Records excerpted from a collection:
BEGIN
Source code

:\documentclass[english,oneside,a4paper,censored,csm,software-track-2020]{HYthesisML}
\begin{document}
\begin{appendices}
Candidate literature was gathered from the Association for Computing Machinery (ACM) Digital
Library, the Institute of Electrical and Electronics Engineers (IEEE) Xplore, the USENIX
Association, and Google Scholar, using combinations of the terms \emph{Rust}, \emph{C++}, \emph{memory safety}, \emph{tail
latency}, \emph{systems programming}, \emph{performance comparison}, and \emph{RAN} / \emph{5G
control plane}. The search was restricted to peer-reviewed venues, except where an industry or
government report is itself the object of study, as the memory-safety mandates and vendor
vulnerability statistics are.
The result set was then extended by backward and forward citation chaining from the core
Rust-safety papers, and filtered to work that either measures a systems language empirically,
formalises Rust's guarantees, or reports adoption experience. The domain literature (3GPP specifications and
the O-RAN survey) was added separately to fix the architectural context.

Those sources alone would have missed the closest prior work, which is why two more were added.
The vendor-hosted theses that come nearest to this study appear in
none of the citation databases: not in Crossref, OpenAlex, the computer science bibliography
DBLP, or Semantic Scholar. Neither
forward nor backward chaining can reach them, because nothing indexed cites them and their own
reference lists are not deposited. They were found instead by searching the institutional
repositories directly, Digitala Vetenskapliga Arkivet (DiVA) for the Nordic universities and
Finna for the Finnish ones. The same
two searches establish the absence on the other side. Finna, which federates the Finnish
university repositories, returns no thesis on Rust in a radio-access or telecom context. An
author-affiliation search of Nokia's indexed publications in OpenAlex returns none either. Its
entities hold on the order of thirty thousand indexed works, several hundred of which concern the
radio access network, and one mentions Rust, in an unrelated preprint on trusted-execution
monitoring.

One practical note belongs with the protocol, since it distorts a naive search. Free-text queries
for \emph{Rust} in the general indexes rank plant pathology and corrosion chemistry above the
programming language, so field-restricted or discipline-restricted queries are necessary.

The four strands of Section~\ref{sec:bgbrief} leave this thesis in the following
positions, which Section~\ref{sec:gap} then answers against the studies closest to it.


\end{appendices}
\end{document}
END
ACTIVITY: Taking the records from the top, repeat each line exactly until you have repeated the line that contains "forward nor backward".

ANSWER TO THIS TASK:
Source code

:\documentclass[english,oneside,a4paper,censored,csm,software-track-2020]{HYthesisML}
\begin{document}
\begin{appendices}
Candidate literature was gathered from the Association for Computing Machinery (ACM) Digital
Library, the Institute of Electrical and Electronics Engineers (IEEE) Xplore, the USENIX
Association, and Google Scholar, using combinations of the terms \emph{Rust}, \emph{C++}, \emph{memory safety}, \emph{tail
latency}, \emph{systems programming}, \emph{performance comparison}, and \emph{RAN} / \emph{5G
control plane}. The search was restricted to peer-reviewed venues, except where an industry or
government report is itself the object of study, as the memory-safety mandates and vendor
vulnerability statistics are.
The result set was then extended by backward and forward citation chaining from the core
Rust-safety papers, and filtered to work that either measures a systems language empirically,
formalises Rust's guarantees, or reports adoption experience. The domain literature (3GPP specifications and
the O-RAN survey) was added separately to fix the architectural context.

Those sources alone would have missed the closest prior work, which is why two more were added.
The vendor-hosted theses that come nearest to this study appear in
none of the citation databases: not in Crossref, OpenAlex, the computer science bibliography
DBLP, or Semantic Scholar. Neither
forward nor backward chaining can reach them, because nothing indexed cites them and their own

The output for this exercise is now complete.